Wird denn eine ErrorLog-Datei erstellt?


> ...\My Games\id Software\Rage\base\ErrorLog_07-10-2011__20-16.txt


Und wenn ja was steht da drin?


----------



## xODBx (24. Oktober 2011)

hi
habe keine errorlog da stehen. ich warte mal einen evtl nächsten absturz ab und seh dann mal nach
danke


----------



## xODBx (24. Oktober 2011)

ok, gerade ne std gezockt und dann wieder abgeschmiert.....aber kein errorLog


----------



## MisterSmith (24. Oktober 2011)

xODBx schrieb:


> ok, gerade ne std gezockt und dann wieder abgeschmiert.....aber kein errorLog


Hast du im Multiplayer ebenfalls Abstürze? Ein anderer Spieler hatte geschrieben, dass wenn das nicht der Fall ist, es an den Einstellungen und nicht am Grafiktreiber liegt.
 Ein weiterer Spieler meinte noch, dass bei ihm die Abstürze verschwanden als er einen älteren Grafiktreiber(191.07) benutzte. Allerdings ging es da um Abstürze direkt nach dem Intro.
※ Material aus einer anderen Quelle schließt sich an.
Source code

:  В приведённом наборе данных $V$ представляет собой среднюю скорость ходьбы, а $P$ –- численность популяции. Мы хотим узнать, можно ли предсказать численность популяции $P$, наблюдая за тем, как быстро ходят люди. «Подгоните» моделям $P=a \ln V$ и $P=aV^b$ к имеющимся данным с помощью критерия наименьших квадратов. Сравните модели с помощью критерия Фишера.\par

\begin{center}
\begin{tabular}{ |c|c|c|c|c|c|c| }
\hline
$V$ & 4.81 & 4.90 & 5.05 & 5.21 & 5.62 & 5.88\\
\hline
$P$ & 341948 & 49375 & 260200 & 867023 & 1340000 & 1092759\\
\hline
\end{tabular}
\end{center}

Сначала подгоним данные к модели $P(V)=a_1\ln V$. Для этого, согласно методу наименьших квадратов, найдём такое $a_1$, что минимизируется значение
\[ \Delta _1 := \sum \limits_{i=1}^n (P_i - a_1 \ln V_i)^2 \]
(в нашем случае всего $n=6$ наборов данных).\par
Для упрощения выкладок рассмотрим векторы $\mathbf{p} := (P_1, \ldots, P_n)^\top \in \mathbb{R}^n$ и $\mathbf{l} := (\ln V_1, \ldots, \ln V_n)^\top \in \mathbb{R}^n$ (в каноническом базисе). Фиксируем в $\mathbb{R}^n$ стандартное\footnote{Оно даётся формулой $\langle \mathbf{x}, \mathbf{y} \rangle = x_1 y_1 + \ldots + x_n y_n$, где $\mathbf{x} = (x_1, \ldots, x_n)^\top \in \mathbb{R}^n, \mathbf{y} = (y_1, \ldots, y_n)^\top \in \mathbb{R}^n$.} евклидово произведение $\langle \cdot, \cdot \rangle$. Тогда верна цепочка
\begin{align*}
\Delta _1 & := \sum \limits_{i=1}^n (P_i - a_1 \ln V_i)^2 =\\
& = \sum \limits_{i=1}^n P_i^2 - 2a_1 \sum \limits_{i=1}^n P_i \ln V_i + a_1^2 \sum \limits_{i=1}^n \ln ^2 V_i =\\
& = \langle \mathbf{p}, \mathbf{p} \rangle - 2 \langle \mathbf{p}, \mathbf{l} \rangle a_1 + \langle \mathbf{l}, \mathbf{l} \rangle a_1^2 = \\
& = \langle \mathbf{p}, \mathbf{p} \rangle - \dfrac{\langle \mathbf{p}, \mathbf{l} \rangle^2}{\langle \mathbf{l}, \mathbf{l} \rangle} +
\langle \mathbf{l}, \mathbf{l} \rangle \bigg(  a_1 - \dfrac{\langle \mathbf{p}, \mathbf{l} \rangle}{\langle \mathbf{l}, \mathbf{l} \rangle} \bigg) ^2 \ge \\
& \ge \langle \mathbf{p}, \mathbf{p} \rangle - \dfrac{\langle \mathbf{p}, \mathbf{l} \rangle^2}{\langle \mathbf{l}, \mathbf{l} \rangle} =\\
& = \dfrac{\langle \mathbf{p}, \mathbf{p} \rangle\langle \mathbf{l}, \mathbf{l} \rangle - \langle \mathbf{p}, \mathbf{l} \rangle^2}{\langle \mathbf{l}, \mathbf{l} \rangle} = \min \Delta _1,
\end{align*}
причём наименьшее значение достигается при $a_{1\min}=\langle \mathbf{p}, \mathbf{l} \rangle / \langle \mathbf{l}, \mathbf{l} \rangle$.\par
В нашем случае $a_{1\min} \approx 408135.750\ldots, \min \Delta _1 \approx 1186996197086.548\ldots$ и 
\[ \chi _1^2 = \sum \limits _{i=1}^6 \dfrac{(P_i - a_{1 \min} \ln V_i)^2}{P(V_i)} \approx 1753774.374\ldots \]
Ich glaube ohne eine Fehlermeldung wird es schwer. Möglicherweise kann man die ErrorLog-Datei über die Konsole oder die Config-Datei aktivieren, habe dazu aber leider nichts finden können.


----------



## xODBx (25. Oktober 2011)

ne, sorry, multiplayer zock ich nicht. ich kann auch im installordner nirgends eine errorlog finden. hatte echt große hoffnung auf den neuen nvidia treiber den ich seit heute drauf hab, aber nix da.
trotzdem danke für deine hilfe. vielleicht kommt ja noch ein tip


----------



## Kaeksch (25. Oktober 2011)

Ich geh ja mal davon aus das du das Original hast, dann kannst du ja wohl mal den Mehrspieler probieren.


----------



## xODBx (26. Oktober 2011)

problem bleibt. hätte mich auch ehrlich gesagt gewundert.
grüße
xODBx


----------



## Respect11 (19. Januar 2012)

ich hab genau das selbe problem bekomme allerdings nen errorblock angezeigt noch nicht einmal der kundenservice kann mir da weiterhelfen woh zu früh auf rage gefreut hat denn keiner eine lösung für dieses problem ?!


----------



## Crysisheld (19. Januar 2012)

Hallo, 

mit welchen Einstellungen spielst du Rage? Gib doch mal bitte nen paar Infos über die Grafik und Sound Einstellungen wie das bei dir eingestellt ist.


----------



## MisterSmith (19. Januar 2012)

Zusätzlich zu dem was Crysisheld geschrieben hat, schreib am besten noch den Inhalt des Error-Log dazu, oder du kannst natürlich auch selbst z. B. per Google suchen, falls noch nicht gemacht. 
Vielleicht hatte jemand bereits den gleichen Fehler und hat eine Lösung gefunden.


----------